'''
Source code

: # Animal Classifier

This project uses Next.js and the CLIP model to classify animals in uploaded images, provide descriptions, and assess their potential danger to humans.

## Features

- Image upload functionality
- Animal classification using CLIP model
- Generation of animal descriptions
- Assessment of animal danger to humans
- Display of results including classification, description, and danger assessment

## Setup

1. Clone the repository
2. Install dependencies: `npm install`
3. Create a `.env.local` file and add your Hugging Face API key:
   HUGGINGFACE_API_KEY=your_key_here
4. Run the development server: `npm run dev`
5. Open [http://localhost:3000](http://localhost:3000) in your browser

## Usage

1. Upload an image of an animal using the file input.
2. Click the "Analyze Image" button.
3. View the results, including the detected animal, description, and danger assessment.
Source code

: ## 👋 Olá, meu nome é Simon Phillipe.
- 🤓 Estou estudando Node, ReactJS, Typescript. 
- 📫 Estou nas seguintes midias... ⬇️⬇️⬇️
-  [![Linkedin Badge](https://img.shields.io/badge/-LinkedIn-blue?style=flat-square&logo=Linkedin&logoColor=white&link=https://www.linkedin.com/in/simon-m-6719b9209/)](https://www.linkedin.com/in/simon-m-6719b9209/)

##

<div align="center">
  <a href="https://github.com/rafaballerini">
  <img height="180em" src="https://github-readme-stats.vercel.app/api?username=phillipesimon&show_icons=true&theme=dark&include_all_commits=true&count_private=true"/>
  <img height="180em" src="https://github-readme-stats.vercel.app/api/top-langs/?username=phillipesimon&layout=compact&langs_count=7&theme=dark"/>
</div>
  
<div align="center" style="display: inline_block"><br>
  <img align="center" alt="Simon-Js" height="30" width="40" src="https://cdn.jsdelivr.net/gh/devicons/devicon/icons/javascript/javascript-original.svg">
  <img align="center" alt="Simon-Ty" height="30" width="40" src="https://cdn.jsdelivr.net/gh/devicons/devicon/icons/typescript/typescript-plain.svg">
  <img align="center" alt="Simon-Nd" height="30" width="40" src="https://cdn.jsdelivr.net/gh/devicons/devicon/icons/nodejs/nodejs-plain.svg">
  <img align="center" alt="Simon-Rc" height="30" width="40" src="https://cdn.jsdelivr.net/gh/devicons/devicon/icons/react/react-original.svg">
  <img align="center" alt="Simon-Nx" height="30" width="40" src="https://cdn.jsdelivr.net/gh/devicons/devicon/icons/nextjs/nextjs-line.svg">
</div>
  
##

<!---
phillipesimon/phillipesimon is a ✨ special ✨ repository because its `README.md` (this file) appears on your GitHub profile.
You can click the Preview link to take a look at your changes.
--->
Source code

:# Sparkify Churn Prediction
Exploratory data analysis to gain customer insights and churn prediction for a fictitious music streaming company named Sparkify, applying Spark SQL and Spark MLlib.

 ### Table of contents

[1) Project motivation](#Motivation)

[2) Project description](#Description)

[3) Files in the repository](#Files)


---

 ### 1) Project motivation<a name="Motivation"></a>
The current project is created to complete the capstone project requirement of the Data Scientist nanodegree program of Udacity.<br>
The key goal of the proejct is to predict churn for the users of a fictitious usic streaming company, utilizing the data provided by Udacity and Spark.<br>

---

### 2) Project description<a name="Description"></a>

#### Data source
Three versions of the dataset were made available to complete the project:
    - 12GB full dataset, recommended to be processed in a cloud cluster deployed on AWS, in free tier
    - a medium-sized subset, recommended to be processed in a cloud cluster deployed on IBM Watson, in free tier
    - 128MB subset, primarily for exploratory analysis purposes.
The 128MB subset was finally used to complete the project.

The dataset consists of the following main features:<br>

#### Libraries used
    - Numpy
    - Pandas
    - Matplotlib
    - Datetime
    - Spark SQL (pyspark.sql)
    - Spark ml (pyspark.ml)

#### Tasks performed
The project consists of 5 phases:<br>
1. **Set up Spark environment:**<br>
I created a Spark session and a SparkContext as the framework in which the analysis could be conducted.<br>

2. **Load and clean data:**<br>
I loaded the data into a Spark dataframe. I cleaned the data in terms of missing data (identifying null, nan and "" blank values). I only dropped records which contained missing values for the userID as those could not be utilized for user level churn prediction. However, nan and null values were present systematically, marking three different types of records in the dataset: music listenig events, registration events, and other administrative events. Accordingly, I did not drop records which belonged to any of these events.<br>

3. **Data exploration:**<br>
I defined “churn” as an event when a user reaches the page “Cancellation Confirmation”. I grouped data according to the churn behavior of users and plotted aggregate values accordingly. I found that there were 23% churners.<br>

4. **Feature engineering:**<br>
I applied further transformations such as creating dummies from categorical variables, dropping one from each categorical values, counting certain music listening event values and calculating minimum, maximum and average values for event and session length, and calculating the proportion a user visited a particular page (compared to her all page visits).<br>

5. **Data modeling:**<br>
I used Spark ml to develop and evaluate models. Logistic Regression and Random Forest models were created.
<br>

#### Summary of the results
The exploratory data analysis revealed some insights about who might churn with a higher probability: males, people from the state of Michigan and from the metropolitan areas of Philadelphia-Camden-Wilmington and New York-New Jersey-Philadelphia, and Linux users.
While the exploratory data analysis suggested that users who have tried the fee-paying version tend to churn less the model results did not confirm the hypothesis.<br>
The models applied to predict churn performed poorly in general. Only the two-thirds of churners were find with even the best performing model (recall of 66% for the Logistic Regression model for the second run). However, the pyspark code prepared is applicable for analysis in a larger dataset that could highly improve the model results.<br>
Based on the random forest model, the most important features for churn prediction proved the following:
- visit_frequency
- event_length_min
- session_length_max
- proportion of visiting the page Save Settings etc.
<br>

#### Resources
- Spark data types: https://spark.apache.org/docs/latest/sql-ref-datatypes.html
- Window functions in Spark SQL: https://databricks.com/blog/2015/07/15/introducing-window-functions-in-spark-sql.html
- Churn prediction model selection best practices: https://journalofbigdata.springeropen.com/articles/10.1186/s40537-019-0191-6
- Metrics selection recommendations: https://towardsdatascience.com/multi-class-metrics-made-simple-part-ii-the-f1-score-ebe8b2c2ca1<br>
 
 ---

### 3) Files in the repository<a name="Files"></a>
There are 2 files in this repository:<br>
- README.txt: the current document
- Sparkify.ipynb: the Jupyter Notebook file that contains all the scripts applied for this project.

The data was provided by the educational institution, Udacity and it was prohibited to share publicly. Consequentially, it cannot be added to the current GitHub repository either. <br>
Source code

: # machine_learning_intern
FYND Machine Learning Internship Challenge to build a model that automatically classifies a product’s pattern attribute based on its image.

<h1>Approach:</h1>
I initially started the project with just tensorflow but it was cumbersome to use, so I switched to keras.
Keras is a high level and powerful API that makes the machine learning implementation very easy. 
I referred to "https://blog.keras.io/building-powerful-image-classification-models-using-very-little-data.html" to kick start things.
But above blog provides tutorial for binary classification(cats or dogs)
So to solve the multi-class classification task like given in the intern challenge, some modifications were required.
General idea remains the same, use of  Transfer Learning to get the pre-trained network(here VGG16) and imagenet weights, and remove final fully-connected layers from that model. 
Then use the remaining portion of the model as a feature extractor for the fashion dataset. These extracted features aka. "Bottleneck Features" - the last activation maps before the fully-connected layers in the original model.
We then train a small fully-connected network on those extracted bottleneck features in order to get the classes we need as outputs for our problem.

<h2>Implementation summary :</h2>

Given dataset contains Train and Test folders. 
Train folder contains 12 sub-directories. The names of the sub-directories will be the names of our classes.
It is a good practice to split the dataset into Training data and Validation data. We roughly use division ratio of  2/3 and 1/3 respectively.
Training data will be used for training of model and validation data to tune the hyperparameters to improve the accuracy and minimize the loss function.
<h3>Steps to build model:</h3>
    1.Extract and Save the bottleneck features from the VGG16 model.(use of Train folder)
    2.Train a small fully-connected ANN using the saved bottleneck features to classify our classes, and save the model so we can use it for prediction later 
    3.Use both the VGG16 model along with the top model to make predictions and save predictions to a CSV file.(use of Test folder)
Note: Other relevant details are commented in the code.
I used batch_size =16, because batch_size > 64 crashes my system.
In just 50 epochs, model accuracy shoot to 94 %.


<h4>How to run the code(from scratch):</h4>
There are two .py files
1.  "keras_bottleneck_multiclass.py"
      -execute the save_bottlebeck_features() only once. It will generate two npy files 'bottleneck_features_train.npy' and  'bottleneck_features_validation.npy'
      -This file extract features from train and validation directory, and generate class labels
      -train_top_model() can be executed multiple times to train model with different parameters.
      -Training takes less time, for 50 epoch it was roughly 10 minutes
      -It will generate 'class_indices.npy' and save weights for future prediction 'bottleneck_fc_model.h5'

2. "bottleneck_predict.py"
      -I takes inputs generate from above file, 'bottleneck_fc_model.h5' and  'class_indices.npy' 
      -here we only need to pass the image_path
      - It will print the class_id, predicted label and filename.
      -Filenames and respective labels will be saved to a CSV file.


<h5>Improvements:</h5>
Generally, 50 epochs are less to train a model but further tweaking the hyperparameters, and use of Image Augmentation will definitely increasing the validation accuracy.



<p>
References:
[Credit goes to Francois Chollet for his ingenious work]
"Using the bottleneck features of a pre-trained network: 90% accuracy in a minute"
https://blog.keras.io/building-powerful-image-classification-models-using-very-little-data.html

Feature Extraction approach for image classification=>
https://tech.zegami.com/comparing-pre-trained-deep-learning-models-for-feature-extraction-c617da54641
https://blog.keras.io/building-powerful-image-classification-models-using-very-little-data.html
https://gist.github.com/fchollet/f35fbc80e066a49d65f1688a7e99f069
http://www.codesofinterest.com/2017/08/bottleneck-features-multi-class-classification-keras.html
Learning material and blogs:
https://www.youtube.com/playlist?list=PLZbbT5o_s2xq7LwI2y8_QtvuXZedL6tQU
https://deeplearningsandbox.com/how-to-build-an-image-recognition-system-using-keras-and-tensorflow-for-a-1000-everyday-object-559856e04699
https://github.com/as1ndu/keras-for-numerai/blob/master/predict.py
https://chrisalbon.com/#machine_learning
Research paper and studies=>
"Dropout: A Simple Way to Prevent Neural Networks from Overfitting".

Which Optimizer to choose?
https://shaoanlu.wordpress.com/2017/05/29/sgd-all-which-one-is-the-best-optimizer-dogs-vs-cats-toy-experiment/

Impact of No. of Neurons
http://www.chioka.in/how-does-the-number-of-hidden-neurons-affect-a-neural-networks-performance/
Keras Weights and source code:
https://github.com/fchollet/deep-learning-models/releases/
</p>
'''
» What is required
Nothing but the lines from the one holding "Keras Weights and" through the end of the listing above should appear, each exactly as given.

» Expected answer
Keras Weights and source code:
https://github.com/fchollet/deep-learning-models/releases/
</p>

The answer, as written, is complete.